As Millennials Embrace Socialism, Here Are 3 Facts You May Not Know

Another week, another win for socialism—at least, in the polls.

Based on a recent College Pulse survey, eight in 10 philosophy majors favor socialism over capitalism. Nearly two-thirds of anthropology majors say the same, while English majors were a close third at 58 percent. Most international relations, music, and sociology majors would also prefer a socialist system over a capitalist one.

That is, if they know what “socialism” actually means. Recent polling suggests that much of the general public’s understanding of socialism is either incomplete or misguided.

Socialism is an economic system in which the government owns and controls the means of production. This is often conflated with a government that maintains high levels of social spending without taking over all sectors of the economy. Still, many would-be Millennial socialists point to countries like Denmark or Sweden as models for the United States, hinting that such a transition would be easily accomplished and with little downside.
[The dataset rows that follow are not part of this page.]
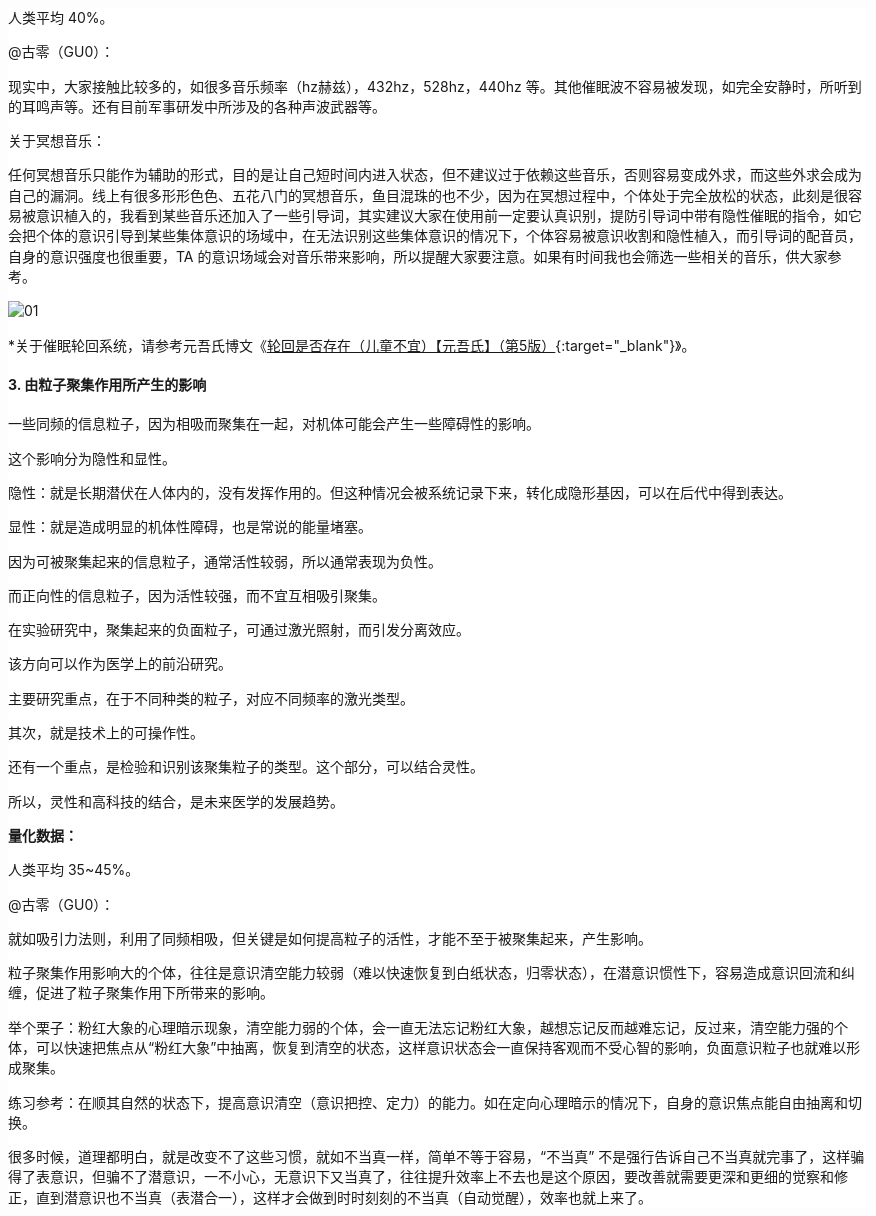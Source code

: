 人类平均 40%。 

@古零（GU0）：

现实中，大家接触比较多的，如很多音乐频率（hz赫兹），432hz，528hz，440hz 等。其他催眠波不容易被发现，如完全安静时，所听到的耳鸣声等。还有目前军事研发中所涉及的各种声波武器等。

关于冥想音乐：

任何冥想音乐只能作为辅助的形式，目的是让自己短时间内进入状态，但不建议过于依赖这些音乐，否则容易变成外求，而这些外求会成为自己的漏洞。线上有很多形形色色、五花八门的冥想音乐，鱼目混珠的也不少，因为在冥想过程中，个体处于完全放松的状态，此刻是很容易被意识植入的，我看到某些音乐还加入了一些引导词，其实建议大家在使用前一定要认真识别，提防引导词中带有隐性催眠的指令，如它会把个体的意识引导到某些集体意识的场域中，在无法识别这些集体意识的情况下，个体容易被意识收割和隐性植入，而引导词的配音员，自身的意识强度也很重要，TA 的意识场域会对音乐带来影响，所以提醒大家要注意。如果有时间我也会筛选一些相关的音乐，供大家参考。

![01](./img/018.webp)


*关于催眠轮回系统，请参考元吾氏博文《[轮回是否存在（儿童不宜）【元吾氏】（第5版）](https://yuanwushi.org/article-6-6638.html){:target="_blank"}》。


#### 3. 由粒子聚集作用所产生的影响

一些同频的信息粒子，因为相吸而聚集在一起，对机体可能会产生一些障碍性的影响。

这个影响分为隐性和显性。

隐性：就是长期潜伏在人体内的，没有发挥作用的。但这种情况会被系统记录下来，转化成隐形基因，可以在后代中得到表达。

显性：就是造成明显的机体性障碍，也是常说的能量堵塞。

因为可被聚集起来的信息粒子，通常活性较弱，所以通常表现为负性。

而正向性的信息粒子，因为活性较强，而不宜互相吸引聚集。

在实验研究中，聚集起来的负面粒子，可通过激光照射，而引发分离效应。

该方向可以作为医学上的前沿研究。

主要研究重点，在于不同种类的粒子，对应不同频率的激光类型。

其次，就是技术上的可操作性。

还有一个重点，是检验和识别该聚集粒子的类型。这个部分，可以结合灵性。

所以，灵性和高科技的结合，是未来医学的发展趋势。

**量化数据：**

人类平均 35~45%。 

@古零（GU0）：

就如吸引力法则，利用了同频相吸，但关键是如何提高粒子的活性，才能不至于被聚集起来，产生影响。

粒子聚集作用影响大的个体，往往是意识清空能力较弱（难以快速恢复到白纸状态，归零状态），在潜意识惯性下，容易造成意识回流和纠缠，促进了粒子聚集作用下所带来的影响。

举个栗子：粉红大象的心理暗示现象，清空能力弱的个体，会一直无法忘记粉红大象，越想忘记反而越难忘记，反过来，清空能力强的个体，可以快速把焦点从“粉红大象”中抽离，恢复到清空的状态，这样意识状态会一直保持客观而不受心智的影响，负面意识粒子也就难以形成聚集。

练习参考：在顺其自然的状态下，提高意识清空（意识把控、定力）的能力。如在定向心理暗示的情况下，自身的意识焦点能自由抽离和切换。


很多时候，道理都明白，就是改变不了这些习惯，就如不当真一样，简单不等于容易，“不当真” 不是强行告诉自己不当真就完事了，这样骗得了表意识，但骗不了潜意识，一不小心，无意识下又当真了，往往提升效率上不去也是这个原因，要改善就需要更深和更细的觉察和修正，直到潜意识也不当真（表潜合一），这样才会做到时时刻刻的不当真（自动觉醒），效率也就上来了。
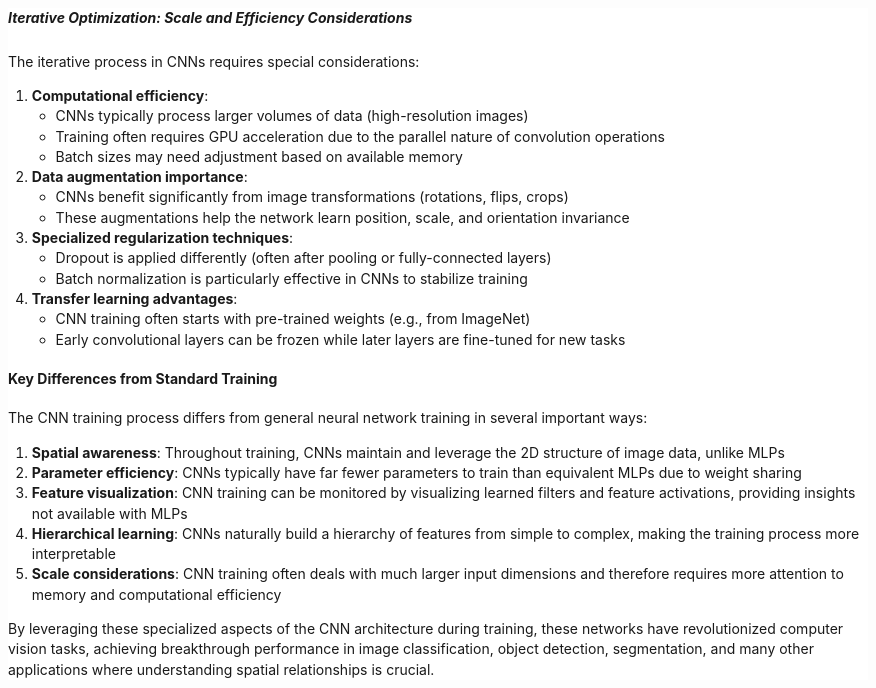 ##### Iterative Optimization: Scale and Efficiency Considerations

The iterative process in CNNs requires special considerations:

1. **Computational efficiency**:
    - CNNs typically process larger volumes of data (high-resolution images)
    - Training often requires GPU acceleration due to the parallel nature of convolution operations
    - Batch sizes may need adjustment based on available memory
2. **Data augmentation importance**:
    - CNNs benefit significantly from image transformations (rotations, flips, crops)
    - These augmentations help the network learn position, scale, and orientation invariance
3. **Specialized regularization techniques**:
    - Dropout is applied differently (often after pooling or fully-connected layers)
    - Batch normalization is particularly effective in CNNs to stabilize training
4. **Transfer learning advantages**:
    - CNN training often starts with pre-trained weights (e.g., from ImageNet)
    - Early convolutional layers can be frozen while later layers are fine-tuned for new tasks

#### Key Differences from Standard Training

The CNN training process differs from general neural network training in several important ways:

1. **Spatial awareness**: Throughout training, CNNs maintain and leverage the 2D structure of image data, unlike MLPs
2. **Parameter efficiency**: CNNs typically have far fewer parameters to train than equivalent MLPs due to weight
   sharing
3. **Feature visualization**: CNN training can be monitored by visualizing learned filters and feature activations,
   providing insights not available with MLPs
4. **Hierarchical learning**: CNNs naturally build a hierarchy of features from simple to complex, making the training
   process more interpretable
5. **Scale considerations**: CNN training often deals with much larger input dimensions and therefore requires more
   attention to memory and computational efficiency

By leveraging these specialized aspects of the CNN architecture during training, these networks have revolutionized
computer vision tasks, achieving breakthrough performance in image classification, object detection, segmentation, and
many other applications where understanding spatial relationships is crucial.
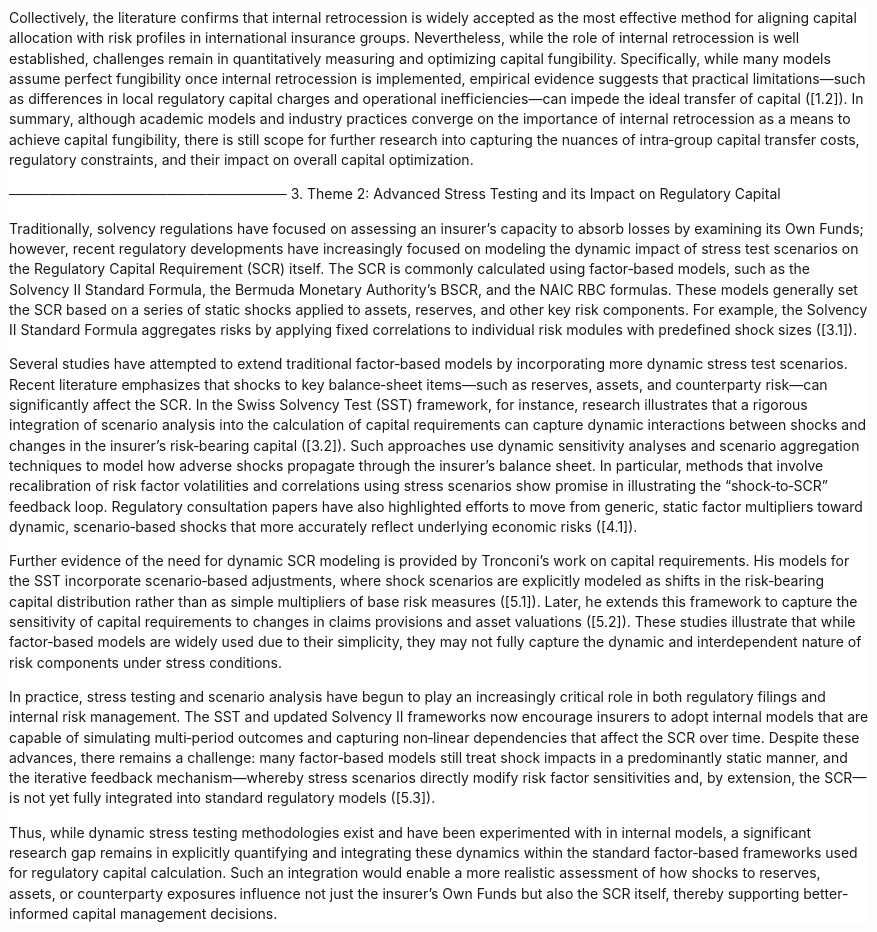 Collectively, the literature confirms that internal retrocession is widely accepted as the most effective method for aligning capital allocation with risk profiles in international insurance groups. Nevertheless, while the role of internal retrocession is well established, challenges remain in quantitatively measuring and optimizing capital fungibility. Specifically, while many models assume perfect fungibility once internal retrocession is implemented, empirical evidence suggests that practical limitations—such as differences in local regulatory capital charges and operational inefficiencies—can impede the ideal transfer of capital ([1.2]). In summary, although academic models and industry practices converge on the importance of internal retrocession as a means to achieve capital fungibility, there is still scope for further research into capturing the nuances of intra‐group capital transfer costs, regulatory constraints, and their impact on overall capital optimization.

────────────────────────────
3. Theme 2: Advanced Stress Testing and its Impact on Regulatory Capital

Traditionally, solvency regulations have focused on assessing an insurer’s capacity to absorb losses by examining its Own Funds; however, recent regulatory developments have increasingly focused on modeling the dynamic impact of stress test scenarios on the Regulatory Capital Requirement (SCR) itself. The SCR is commonly calculated using factor‐based models, such as the Solvency II Standard Formula, the Bermuda Monetary Authority’s BSCR, and the NAIC RBC formulas. These models generally set the SCR based on a series of static shocks applied to assets, reserves, and other key risk components. For example, the Solvency II Standard Formula aggregates risks by applying fixed correlations to individual risk modules with predefined shock sizes ([3.1]).

Several studies have attempted to extend traditional factor‐based models by incorporating more dynamic stress test scenarios. Recent literature emphasizes that shocks to key balance‐sheet items—such as reserves, assets, and counterparty risk—can significantly affect the SCR. In the Swiss Solvency Test (SST) framework, for instance, research illustrates that a rigorous integration of scenario analysis into the calculation of capital requirements can capture dynamic interactions between shocks and changes in the insurer’s risk‐bearing capital ([3.2]). Such approaches use dynamic sensitivity analyses and scenario aggregation techniques to model how adverse shocks propagate through the insurer’s balance sheet. In particular, methods that involve recalibration of risk factor volatilities and correlations using stress scenarios show promise in illustrating the “shock‐to‐SCR” feedback loop. Regulatory consultation papers have also highlighted efforts to move from generic, static factor multipliers toward dynamic, scenario‐based shocks that more accurately reflect underlying economic risks ([4.1]).

Further evidence of the need for dynamic SCR modeling is provided by Tronconi’s work on capital requirements. His models for the SST incorporate scenario‐based adjustments, where shock scenarios are explicitly modeled as shifts in the risk‐bearing capital distribution rather than as simple multipliers of base risk measures ([5.1]). Later, he extends this framework to capture the sensitivity of capital requirements to changes in claims provisions and asset valuations ([5.2]). These studies illustrate that while factor‐based models are widely used due to their simplicity, they may not fully capture the dynamic and interdependent nature of risk components under stress conditions.

In practice, stress testing and scenario analysis have begun to play an increasingly critical role in both regulatory filings and internal risk management. The SST and updated Solvency II frameworks now encourage insurers to adopt internal models that are capable of simulating multi‐period outcomes and capturing non‐linear dependencies that affect the SCR over time. Despite these advances, there remains a challenge: many factor‐based models still treat shock impacts in a predominantly static manner, and the iterative feedback mechanism—whereby stress scenarios directly modify risk factor sensitivities and, by extension, the SCR—is not yet fully integrated into standard regulatory models ([5.3]).

Thus, while dynamic stress testing methodologies exist and have been experimented with in internal models, a significant research gap remains in explicitly quantifying and integrating these dynamics within the standard factor‐based frameworks used for regulatory capital calculation. Such an integration would enable a more realistic assessment of how shocks to reserves, assets, or counterparty exposures influence not just the insurer’s Own Funds but also the SCR itself, thereby supporting better-informed capital management decisions.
In light of such common misunderstandings, here are three facts that may surprise even a socialism aficionado:

Yes, more government spending means higher taxes

According to the right-leaning Tax Foundation, the federal government’s collection of individual income and payroll taxes amounts to 15 percent of America’s gross domestic product (GDP). In Scandinavian countries—often held up as a model by those enamored with socialism—such taxes are even higher: Denmark’s individual income and payroll taxes equate to more than 26 percent of GDP, while Sweden comes in at just over 22 percent.

This leaves less money for everyday people, and more for government bureaucrats. Denmark’s top marginal effective income tax rate is over 60 percent, while Sweden’s is 56.4 percent.

And, no, not just on the “one percent”

One popular misconception among Millennials is that the “Nordic Model” represents the Robin Hood of economic systems—taking from the rich to give to the poor. In other words, redistribution is achieved by taxing the so-called “one percent” at disproportionate levels, and leaving lower- and middle-class taxpayers alone.

That’s not entirely true: Scandinavian income taxes, for example, are characterized by “flatness.” This means that most residents pay taxes at high rates, not just the “one percent.” Take Denmark: The top marginal tax rate of 60 percent applies to all income over 1.2 times the country’s average income. In U.S. terms, all income over $60,000 (1.2 times the average income of roughly $50,000 in the United States) would be taxed at 60 percent.

That’s right: If you’re a teacher or a plumber earning $65,000, you’d be facing a 60 percent tax rate—most of your income gone, in Uncle Sam’s hands.

Don’t forget those waiting times

High taxation is not the only consequence of government-controlled economic activity, nor is Scandinavia the only victim.

Consider Canada, a country known for its universal healthcare system—the sort of system that appeals to most Millennials (and even Gen Zers). According to the Vancouver-based Fraser Institute, the median waiting time in Canada for medically necessary treatment is roughly 20 weeks—an increase of 113 percent since the 1990s.

Yes, five months is your typical waiting time between referral from a general practitioner and treatment. On Prince Edward Island, the median waiting time is 40 weeks. In New Brunswick, you’re looking at a 45-week waiting time—almost a year before you’re treated!

In the United States, such waiting times are statistical anomalies. Even the left-leaning New York Times reports that the U.S. healthcare system “rank[s] better” than its government-controlled counterparts.

Unfortunately, too much of today’s debate over government programs occurs in the realm of goals and omits any discussion of costs. And, based on the empirical evidence, such ideas carry consequences aplenty.